While many people can't say that they're a celebrity with family and friends all rushing to be down with the entourage, many, if not all, of us have people we know that seem to always have a hand out. They always need "some money to carry them through" or "just a lil favor." They seem to always be WORKING on fixing their situation, but nothing ever materializes. They have POTENTIAL but never any growth. And for some reason, they seem to think that you are the one that they can always lean on in a bind, even without searching for a solution themselves. This could be your best friend from the third grade, your ex-girlfriend who you always have love for, your older sister who practically raised you, or even your dad who helped create you. Your success means to them "We're all successful! They got my back no matter what I do." Now, don't get me wrong. We all need a little help from time to time, whether monetary or a connection. In no way am I saying for you to hoard the blessings that have come your way. But sometimes by helping we are hurting them more in the long run. Here are some things that helping too much can do:
1. You get in the way of them learning some important lessons about actions and consequences. Ever see that mother who always bails their son out of jail no matter what they do? They pay for the lawyer, who knows right after this case, there will be another one. Or your homegirl who right after you help her get her repossessed car. Sometimes you need to say no, so they can really feel the pain of what they've done so that they'll understand they never need to do it again.
2. They never learn how to problem solve on their own. There's nothing more annoying to me than someone who consistently asks a question when the answer is right in front of them. A spoiled kid won't even LOOK for the answer. "Where's the sweater I threw on the floor in my bedroom?" Likewise, there are some people who will never grow up and handle their biz because you keep saving them. Speak up. Tell them how they can do it for themselves. Require a higher standard of them. Give a man a fish, you'll feed him for a week; teach a man to fish, and they'll never bother your ass again.
3. They won't appreciate it. My friend said she bought her mother a car. Paid in full, the only thing she'd have to worry about is insurance, which would be cheap as hell. The first thing her mom said is, "So you're not gonna pay for the insurance, too?" When you make things too easy for someone, they never learn the value of things. $500 is nothing when it seems to come from the well of someone else's pockets and they haven't had to scramble to get it on their own. Hand someone a record deal who hasn't worked the open mic scene, made a buzz on the underground circuit, or tried to make it on their own. Watch them screw it up. Conflict and struggle allow us to grow and to appreciate the blessings that come our way.
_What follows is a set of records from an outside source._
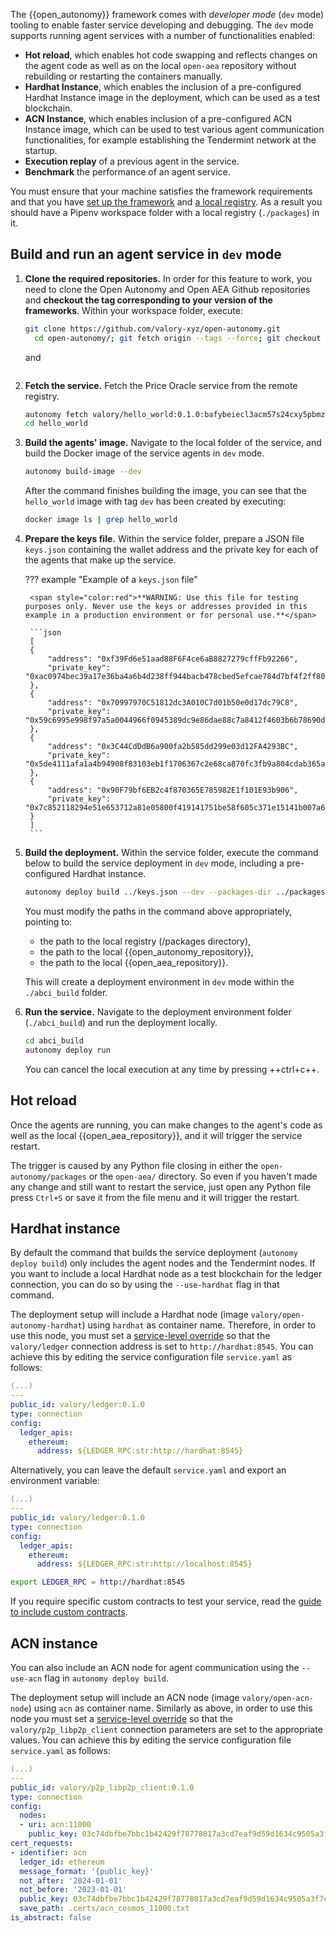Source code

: The {{open_autonomy}} framework comes with *developer mode* (`dev` mode) tooling to enable faster service developing and debugging. The `dev` mode supports running agent services with a number of functionalities enabled:

* **Hot reload**, which enables hot code swapping and reflects changes on the agent code as well as on the local `open-aea` repository without rebuilding or restarting the containers manually.
* **Hardhat Instance**, which enables the inclusion of a pre-configured Hardhat Instance image in the deployment, which can be used as a test blockchain.
* **ACN Instance**, which enables inclusion of a pre-configured ACN Instance image, which can be used to test various agent communication functionalities, for example establishing the Tendermint network at the startup.
* **Execution replay** of a previous agent in the service.
* **Benchmark** the performance of an agent service.

You must ensure that your machine satisfies the framework requirements and that you have [set up the framework](./set_up.md#set-up-the-framework) and [a local registry](./set_up.md#set-up-the-local-registry). As a result you should have a Pipenv workspace folder with a local registry (`./packages`) in it.
## Build and run an agent service in `dev` mode

1. **Clone the required repositories.** In order for this feature to work, you need to clone the Open Autonomy and Open AEA Github repositories and **checkout the tag corresponding to your version of the frameworks**. Within your workspace folder, execute:

    ```bash
    git clone https://github.com/valory-xyz/open-autonomy.git
	  cd open-autonomy/; git fetch origin --tags --force; git checkout $$(git tag --sort=committerdate | tail -n 1)
    ```

    and

    ```bash

    ```

2. **Fetch the service.** Fetch the Price Oracle service from the remote registry.

    ```bash
    autonomy fetch valory/hello_world:0.1.0:bafybeiecl3acm57s24cxy5pbmzqhkbiewaj7siksun2gcuh4zc3z5wbs6q --service
    cd hello_world
    ```

3. **Build the agents' image.** Navigate to the local folder of the service, and build the Docker image of the service agents in `dev` mode.

    ```bash
    autonomy build-image --dev
    ```

    After the command finishes building the image, you can see that the `hello_world` image with tag `dev` has been created by executing:

    ```bash
    docker image ls | grep hello_world
    ```

4. **Prepare the keys file.** Within the service folder, prepare a JSON file `keys.json` containing the wallet address and the private key for each of the agents that make up the service.

    ??? example "Example of a `keys.json` file"

        <span style="color:red">**WARNING: Use this file for testing purposes only. Never use the keys or addresses provided in this example in a production environment or for personal use.**</span>

        ```json
        [
        {
            "address": "0xf39Fd6e51aad88F6F4ce6aB8827279cffFb92266",
            "private_key": "0xac0974bec39a17e36ba4a6b4d238ff944bacb478cbed5efcae784d7bf4f2ff80"
        },
        {
            "address": "0x70997970C51812dc3A010C7d01b50e0d17dc79C8",
            "private_key": "0x59c6995e998f97a5a0044966f0945389dc9e86dae88c7a8412f4603b6b78690d"
        },
        {
            "address": "0x3C44CdDdB6a900fa2b585dd299e03d12FA4293BC",
            "private_key": "0x5de4111afa1a4b94908f83103eb1f1706367c2e68ca870fc3fb9a804cdab365a"
        },
        {
            "address": "0x90F79bf6EB2c4f870365E785982E1f101E93b906",
            "private_key": "0x7c852118294e51e653712a81e05800f419141751be58f605c371e15141b007a6"
        }
        ]
        ```

5. **Build the deployment.** Within the service folder, execute the command below to build the service deployment in `dev` mode, including a pre-configured Hardhat instance.

    ```bash
    autonomy deploy build ../keys.json --dev --packages-dir ../packages/ --open-autonomy-dir ~/git/open-autonomy/ --open-aea-dir ~/git/open-aea/ -ltm
    ```

    You must modify the paths in the command above appropriately, pointing to:

    * the path to the local registry (/packages directory),
    * the path to the local {{open_autonomy_repository}},
    * the path to the local {{open_aea_repository}}.

    This will create a deployment environment in `dev` mode within the `./abci_build` folder.

6. **Run the service.** Navigate to the deployment environment folder (`./abci_build`) and run the deployment locally.

    ```bash
    cd abci_build
    autonomy deploy run
    ```

	You can cancel the local execution at any time by pressing ++ctrl+c++.

## Hot reload

Once the agents are running, you can make changes to the agent's code as well as the local {{open_aea_repository}}, and it will trigger the service restart.

The trigger is caused by any Python file closing in either the `open-autonomy/packages` or the `open-aea/` directory. So even if you haven't made any change and still want to restart the service, just open any Python file press `Ctrl+S` or save it from the file menu and it will trigger the restart.


## Hardhat instance

By default the command that builds the service deployment (`autonomy deploy build`) only includes the agent nodes and the Tendermint nodes. If you want to include a local Hardhat node as a test blockchain for the ledger connection, you can do so by using the `--use-hardhat` flag in that command.

The deployment setup will include a Hardhat node (image `valory/open-autonomy-hardhat`) using `hardhat` as container name. Therefore, in order to use this node, you must set a [service-level override](../../guides/service_configuration_file.md#service-level-overrides) so that the `valory/ledger` connection address is set to `http://hardhat:8545`.
You can achieve this by editing the service configuration file `service.yaml` as follows:

```yaml
(...)
---
public_id: valory/ledger:0.1.0
type: connection
config:
  ledger_apis:
    ethereum:
      address: ${LEDGER_RPC:str:http://hardhat:8545}
```

Alternatively, you can leave the default `service.yaml` and export an environment variable:

```yaml
(...)
---
public_id: valory/ledger:0.1.0
type: connection
config:
  ledger_apis:
    ethereum:
      address: ${LEDGER_RPC:str:http://localhost:8545}
```

```bash
export LEDGER_RPC = http://hardhat:8545
```

If you require specific custom contracts to test your service, read the [guide to include custom contracts](https://github.com/valory-xyz/autonolas-registries/blob/main/docs/running_with_custom_contracts.md).

## ACN instance

You can also include an ACN node for agent communication using the `--use-acn` flag in `autonomy deploy build`.

The deployment setup will include an ACN node (image `valory/open-acn-node`) using `acn` as container name. Similarly as above, in order to use this node you must set a [service-level override](../../guides/service_configuration_file.md#service-level-overrides) so that the `valory/p2p_libp2p_client` connection parameters are set to the appropriate values.
You can achieve this by editing the service configuration file `service.yaml` as follows:

```yaml
(...)
---
public_id: valory/p2p_libp2p_client:0.1.0
type: connection
config:
  nodes:
  - uri: acn:11000
    public_key: 03c74dbfbe7bbc1b42429f78778017a3cd7eaf9d59d1634c9505a3f7c1a9350e71
cert_requests:
- identifier: acn
  ledger_id: ethereum
  message_format: '{public_key}'
  not_after: '2024-01-01'
  not_before: '2023-01-01'
  public_key: 03c74dbfbe7bbc1b42429f78778017a3cd7eaf9d59d1634c9505a3f7c1a9350e71
  save_path: .certs/acn_cosmos_11000.txt
is_abstract: false
```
4. They always forget. As many times as you have bailed them out, when a small argument breaks out, they will be the first ones to write-you off, fight dirty, and call you out on your stuff, forgetting that you were the one who got them through all of these years. The argument could've been over the pettiest thing, but they'll act like it was the definition of your character and treat you as if they never needed you in the past. They may still owe you money, you may have just gotten off the phone with the company you got them a job with, or you may be dropping their child off after an expensively fun day at Dave & Busters. They won't remember that. They'll only remember how you made them feel at that point and time, and call you the Devil when you've been a Saint to them for the last ten years of their life.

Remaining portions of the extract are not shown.